Subdivision design incorporates vehicle access to sections. Future purchasers are made aware when sections are subject to vehicle access restrictions, such as steep slopes.

​​​​​​​​​​​​​Planning for vehicle access, particularly on sloping sites or sites adjoining busy roads, can be a major limitation on house design and must be considered early in the subdivision design. 

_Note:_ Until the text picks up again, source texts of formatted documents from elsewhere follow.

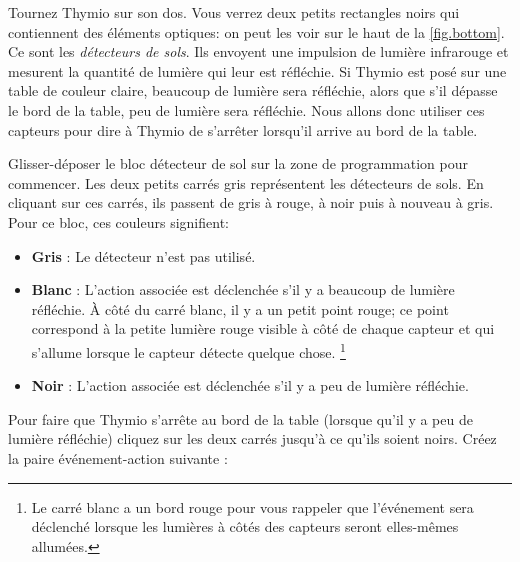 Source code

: 
Tournez Thymio sur son dos.
Vous verrez deux petits rectangles noirs qui contiennent des éléments optiques: on peut les voir sur le haut de la \cref{fig.bottom}.
Ce sont les \emph{détecteurs de sols}.
Ils envoyent une impulsion de lumière infrarouge et mesurent la quantité de lumière qui leur est réfléchie.
Si Thymio est posé sur une table de couleur claire, beaucoup de lumière sera réfléchie, alors que s'il dépasse le bord de la table, peu de lumière sera réfléchie.
Nous allons donc utiliser ces capteurs pour dire à Thymio de s'arrêter lorsqu'il arrive au bord de la table.


Glisser-déposer le bloc détecteur de sol  sur la zone de programmation pour commencer.
Les deux petits carrés gris représentent les détecteurs de sols.
En cliquant sur ces carrés, ils passent de gris à rouge, à noir puis à nouveau à gris.
Pour ce bloc, ces couleurs signifient:

\begin{itemize}

\item \textbf{Gris} : Le détecteur n'est pas utilisé.

\item \textbf{Blanc} : L'action associée est déclenchée s'il y a beaucoup de lumière réfléchie.\label{p.proximity-colors1}
À côté du carré blanc, il y a un petit point rouge;
ce point correspond à la petite lumière rouge visible à côté de chaque capteur et qui s'allume lorsque le capteur détecte quelque chose.
\footnote{Le carré blanc a un bord rouge pour vous rappeler que l'événement sera déclenché lorsque les lumières à côtés des capteurs seront elles-mêmes allumées.}
\item \textbf{Noir} : L'action associée est déclenchée s'il y a peu de lumière réfléchie.
\end{itemize}

Pour faire que Thymio s'arrête au bord de la table (lorsque qu'il y a peu de lumière réfléchie) cliquez sur les deux carrés jusqu'à ce qu'ils soient noirs.
Créez la paire événement-action suivante :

Circumstances where vehicle access is dictated include: 

  • sloping lots, due to the need for workable gradients from the street onto a parking pad, including transitions 
  • lots along busy roads, due to the need for on-site manoeuvring 
  • corner lots, due to the need to locate vehicle crossings as far away from the intersection as possible
  • lots along roads that have formed parking bays along them, due to the need to avoid vehicle crossings from cutting through the parking spaces.​​​

Better Design Practice

Lots should be designed so that vehicle access does not result in:
    • footpaths undermined by the presence of too many vehicle crossings
    • wide, sweeping vehicle crossings that allow cars to cross the footpath at very high speeds
    • the need for inefficient flush medians and other road features that allow for vehicles to queue before turning off the road
    • building platforms that are surrounded by driveways and turning spaces, and the associated noise these bring.
  • Ensure vehicle crossings do not result in a loss of existing on-street parking bays. 
  • Ensure purchasers are told when lots have restrictions (whether regulatory or practical) on where vehicle access can be located. 
  • Street and block design should avoid a prevalence of garages dominating the public street environment, by incorporating rear lanes and parking courts where possible.

Rules of Thumb

1. Include details of street trees, on-street parking bays and locations where vehicle access into sites could be provided without conflicting with street trees or parking bays on the subdivision’s landscaping plan.

2. Consider imposing requirements on how close to street trees a vehicle crossing can be without being subject to specific design requirements.

This can remove future problems associated with root growth damaging driveways and demand for tree removal by residents.

3. Consider planning lots to have shared vehicle access to minimise disruption to the street’s amenity.